TO DO:
Each line below needs to be duplicated without alteration.

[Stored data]
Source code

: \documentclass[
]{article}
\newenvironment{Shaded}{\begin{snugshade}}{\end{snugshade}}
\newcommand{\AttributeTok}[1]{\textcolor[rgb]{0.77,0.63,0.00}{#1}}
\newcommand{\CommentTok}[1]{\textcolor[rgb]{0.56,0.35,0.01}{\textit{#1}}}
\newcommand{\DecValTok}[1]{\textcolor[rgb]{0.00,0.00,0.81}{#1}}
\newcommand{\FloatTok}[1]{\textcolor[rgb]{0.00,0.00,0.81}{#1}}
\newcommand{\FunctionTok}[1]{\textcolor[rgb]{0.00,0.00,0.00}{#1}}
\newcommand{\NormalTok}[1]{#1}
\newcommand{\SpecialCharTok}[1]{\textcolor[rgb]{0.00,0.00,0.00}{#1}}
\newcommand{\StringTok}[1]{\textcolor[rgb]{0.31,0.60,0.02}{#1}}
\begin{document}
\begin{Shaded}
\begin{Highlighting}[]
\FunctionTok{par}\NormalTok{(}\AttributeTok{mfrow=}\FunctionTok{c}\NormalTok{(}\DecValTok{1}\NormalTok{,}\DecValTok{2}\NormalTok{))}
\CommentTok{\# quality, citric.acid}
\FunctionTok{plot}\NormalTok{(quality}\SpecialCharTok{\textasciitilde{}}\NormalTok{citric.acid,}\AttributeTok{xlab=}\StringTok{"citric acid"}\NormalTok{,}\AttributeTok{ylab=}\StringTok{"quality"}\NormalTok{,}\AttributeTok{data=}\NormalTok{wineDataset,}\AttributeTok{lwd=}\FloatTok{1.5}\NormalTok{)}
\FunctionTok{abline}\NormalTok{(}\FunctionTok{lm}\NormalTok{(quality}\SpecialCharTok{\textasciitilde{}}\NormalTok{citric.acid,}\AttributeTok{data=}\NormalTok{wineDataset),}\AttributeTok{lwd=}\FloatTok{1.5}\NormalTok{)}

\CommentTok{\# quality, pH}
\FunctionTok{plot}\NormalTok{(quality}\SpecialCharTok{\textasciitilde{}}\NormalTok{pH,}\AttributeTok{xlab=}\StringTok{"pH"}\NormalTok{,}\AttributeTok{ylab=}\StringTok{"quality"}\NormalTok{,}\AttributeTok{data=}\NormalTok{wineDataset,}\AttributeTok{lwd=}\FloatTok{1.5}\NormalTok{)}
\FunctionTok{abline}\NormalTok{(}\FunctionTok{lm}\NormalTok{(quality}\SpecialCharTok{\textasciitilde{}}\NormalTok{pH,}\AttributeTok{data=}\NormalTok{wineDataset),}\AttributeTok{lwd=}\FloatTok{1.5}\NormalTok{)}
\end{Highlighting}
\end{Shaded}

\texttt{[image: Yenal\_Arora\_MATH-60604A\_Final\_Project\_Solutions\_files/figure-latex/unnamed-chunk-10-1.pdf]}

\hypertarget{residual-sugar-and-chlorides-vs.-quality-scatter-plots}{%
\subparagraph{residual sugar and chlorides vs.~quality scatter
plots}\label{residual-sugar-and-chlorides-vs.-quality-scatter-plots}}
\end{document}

FINISHED EXERCISE:
Source code

: \documentclass[
]{article}
\newenvironment{Shaded}{\begin{snugshade}}{\end{snugshade}}
\newcommand{\AttributeTok}[1]{\textcolor[rgb]{0.77,0.63,0.00}{#1}}
\newcommand{\CommentTok}[1]{\textcolor[rgb]{0.56,0.35,0.01}{\textit{#1}}}
\newcommand{\DecValTok}[1]{\textcolor[rgb]{0.00,0.00,0.81}{#1}}
\newcommand{\FloatTok}[1]{\textcolor[rgb]{0.00,0.00,0.81}{#1}}
\newcommand{\FunctionTok}[1]{\textcolor[rgb]{0.00,0.00,0.00}{#1}}
\newcommand{\NormalTok}[1]{#1}
\newcommand{\SpecialCharTok}[1]{\textcolor[rgb]{0.00,0.00,0.00}{#1}}
\newcommand{\StringTok}[1]{\textcolor[rgb]{0.31,0.60,0.02}{#1}}
\begin{document}
\begin{Shaded}
\begin{Highlighting}[]
\FunctionTok{par}\NormalTok{(}\AttributeTok{mfrow=}\FunctionTok{c}\NormalTok{(}\DecValTok{1}\NormalTok{,}\DecValTok{2}\NormalTok{))}
\CommentTok{\# quality, citric.acid}
\FunctionTok{plot}\NormalTok{(quality}\SpecialCharTok{\textasciitilde{}}\NormalTok{citric.acid,}\AttributeTok{xlab=}\StringTok{"citric acid"}\NormalTok{,}\AttributeTok{ylab=}\StringTok{"quality"}\NormalTok{,}\AttributeTok{data=}\NormalTok{wineDataset,}\AttributeTok{lwd=}\FloatTok{1.5}\NormalTok{)}
\FunctionTok{abline}\NormalTok{(}\FunctionTok{lm}\NormalTok{(quality}\SpecialCharTok{\textasciitilde{}}\NormalTok{citric.acid,}\AttributeTok{data=}\NormalTok{wineDataset),}\AttributeTok{lwd=}\FloatTok{1.5}\NormalTok{)}

\CommentTok{\# quality, pH}
\FunctionTok{plot}\NormalTok{(quality}\SpecialCharTok{\textasciitilde{}}\NormalTok{pH,}\AttributeTok{xlab=}\StringTok{"pH"}\NormalTok{,}\AttributeTok{ylab=}\StringTok{"quality"}\NormalTok{,}\AttributeTok{data=}\NormalTok{wineDataset,}\AttributeTok{lwd=}\FloatTok{1.5}\NormalTok{)}
\FunctionTok{abline}\NormalTok{(}\FunctionTok{lm}\NormalTok{(quality}\SpecialCharTok{\textasciitilde{}}\NormalTok{pH,}\AttributeTok{data=}\NormalTok{wineDataset),}\AttributeTok{lwd=}\FloatTok{1.5}\NormalTok{)}
\end{Highlighting}
\end{Shaded}

\texttt{[image: Yenal\_Arora\_MATH-60604A\_Final\_Project\_Solutions\_files/figure-latex/unnamed-chunk-10-1.pdf]}

\hypertarget{residual-sugar-and-chlorides-vs.-quality-scatter-plots}{%
\subparagraph{residual sugar and chlorides vs.~quality scatter
plots}\label{residual-sugar-and-chlorides-vs.-quality-scatter-plots}}
\end{document}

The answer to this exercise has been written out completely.